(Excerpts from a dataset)

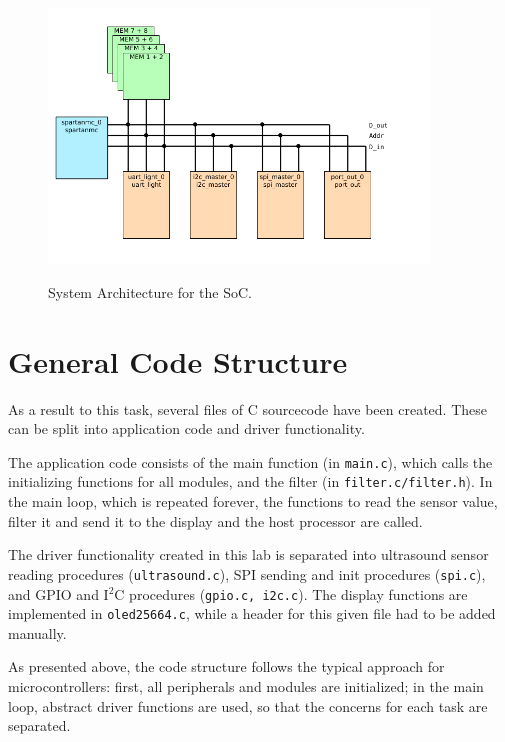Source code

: \begin{figure}
    \centering
    \includegraphics[width=0.9\textwidth]{images/SystemOverview.png}
    \label{fig:SystemArchitecture}
    \caption{System Architecture for the SoC.}
\end{figure}

\section{General Code Structure}
\label{sec:generalCodeStructure}
As a result to this task, several files of C sourcecode have been created. These 
can be split into application code and driver functionality.

The application code consists of the main function (in \texttt{main.c}), which calls
the initializing functions for all modules, and the filter (in \texttt{filter.c/filter.h}).
In the main loop, which is repeated forever, the functions to read the sensor value,
filter it and send it to the display and the host processor are called.

The driver functionality created in this lab is separated into ultrasound sensor reading
procedures (\texttt{ultrasound.c}), SPI sending and init procedures (\texttt{spi.c}), and 
GPIO and I$^{2}$C procedures (\texttt{gpio.c, i2c.c}). The display functions are implemented
in \texttt{oled25664.c}, while a header for this given file had to be added manually.

As presented above, the code structure follows the typical approach for microcontrollers:
first, all peripherals and modules are initialized; in the main loop, abstract driver 
functions are used, so that the concerns for each task are separated.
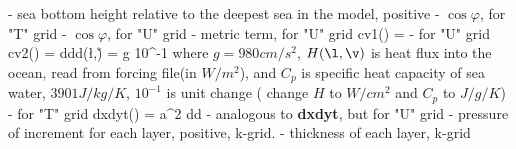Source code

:  - sea bottom height relative to the deepest sea in the model, positive
 - $\cos \varphi$, for "T" grid
 - $\cos \varphi$, for "U" grid
  - metric term, for "U" grid
   \be
   cv1(\varphi) = 
   \ee
{}  - for "U" grid
   \be
   cv2(\varphi) = 
   \ee
{}
   \be
   ddd(\l,\v) = g  10^{-1}
   \ee
   where $g=980cm/s^2$, $H(\l,\v)$ is heat flux into the ocean, read from
   forcing file(in $W/m^2$), and $C_p$ is specific heat capacity of sea water, 
   $3901 J/kg/K$, $10^{-1}$ is unit change ( change $H$ to $W/cm^2$ and
   $C_p$ to $J/g/K$)
 - for "T" grid
   \be
   dxdyt(\varphi) = a^2 \cos\varphi d\lambda d\varphi 
   \ee
{} - analogous to \textbf{dxdyt}, but for "U" grid
 - pressure of increment for each layer, positive, k-grid.
 - thickness of each layer, k-grid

● EXERCISE DETAILS:
Go line by line through the data, copying each one that contains the word "sensor".

● EXPECTED ANSWER:
In the main loop, which is repeated forever, the functions to read the sensor value,
The driver functionality created in this lab is separated into ultrasound sensor reading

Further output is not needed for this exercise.